Idling & Underway ex Alan H

4 thoughts on “The Two Extremes Of Classic Boating

  1. Pingback: 3/4’s a Woody – Wild Horses | #1 for classic wooden boat stories, info, advice & news

  2. Amazing how the picture of a happy steamer tending his firebox on a drizzly day appeals to so many, his teeth could do with a clean though, tannin in the water?


  3. Bruce, your depiction of the admiration of classic wooden boats would be very hard to beat so thanks for the read, it was a pleasure to take Alan and Chris for a blast on a clearing Saturday evening as just a touch of cabin fever had set in and we were all ready for a little action pre dinner.
    The weekend was another beauty and for anyone who wishes to attend in future years don’t miss the Friday night get together as its a great way to set the scene for a great weekend.
    So many great people and stories to hear about, one of which was from Paul Baragwanath who had a gorgeously restored Sailing Dinghy names Corsair while Paul was busy ogling with appreciation over Judy H, I was taken by his restoration and later found it was owned by his Grandfather, well folks if I was dead and buried and was fortunate enough to look down on my Grandson going to the lengths Paul did with Corsair I would be a happy man!
    Happy sailing



  4. Alan, From about the age of 7, I became attracted to, aware of and fascinated by wooden craft powered by either engine or sail. As a youngster if I touched a boat, I was emotionally moved. If I boarded the craft, felt it respond to my presence by gently moving, I felt a connection.

    For me, almost anything invented by Man to perform a physical task to achieve a human benefit has evolved to a thing of beauty.

    This concept is no better exemplified than by wooden boats where evolution has determined their form to perform their function, ie, a fishing boat. All craft function in the common environment of water, so the immersed hull form, given the variations of that influence the immersed hull form, eg depth of water, climate, their purpose, often have a similar immersed hull form. Noticeable visible variation are determined by task and environment which is always of interest wherever the local craft are viewed.

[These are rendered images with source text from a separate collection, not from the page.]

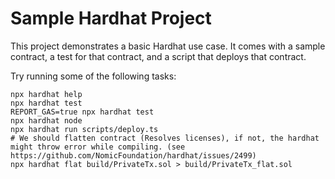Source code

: # Sample Hardhat Project

This project demonstrates a basic Hardhat use case. It comes with a sample contract, a test for that contract, and a script that deploys that contract.

Try running some of the following tasks:

```shell
npx hardhat help
npx hardhat test
REPORT_GAS=true npx hardhat test
npx hardhat node
npx hardhat run scripts/deploy.ts
# We should flatten contract (Resolves licenses), if not, the hardhat might throw error while compiling. (see https://github.com/NomicFoundation/hardhat/issues/2499)
npx hardhat flat build/PrivateTx.sol > build/PrivateTx_flat.sol 
```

    As an appreciative discerning admirer of wooden boats, I have no prejudice against one or another, or another, or another. The true admirer may well, and often does, express a preference to best appreciate the environment and adventure that can only be experienced in a small craft afloat. My paramour is a yacht, my choice. For many, their paramour is a vessel with motive power. Such choice does not reject all others, as is the purpose of marriage. As boat owners and admirers, we are free to admire as we choose, all other examples, while still preferring our own boat. As a youngster, I admired and fantasised about owning a 38 foot Chris Craft, an amazing beautiful power boat. To blat across a beautiful lake in a Chris Craft would fulfil the fantasy of this yachtie.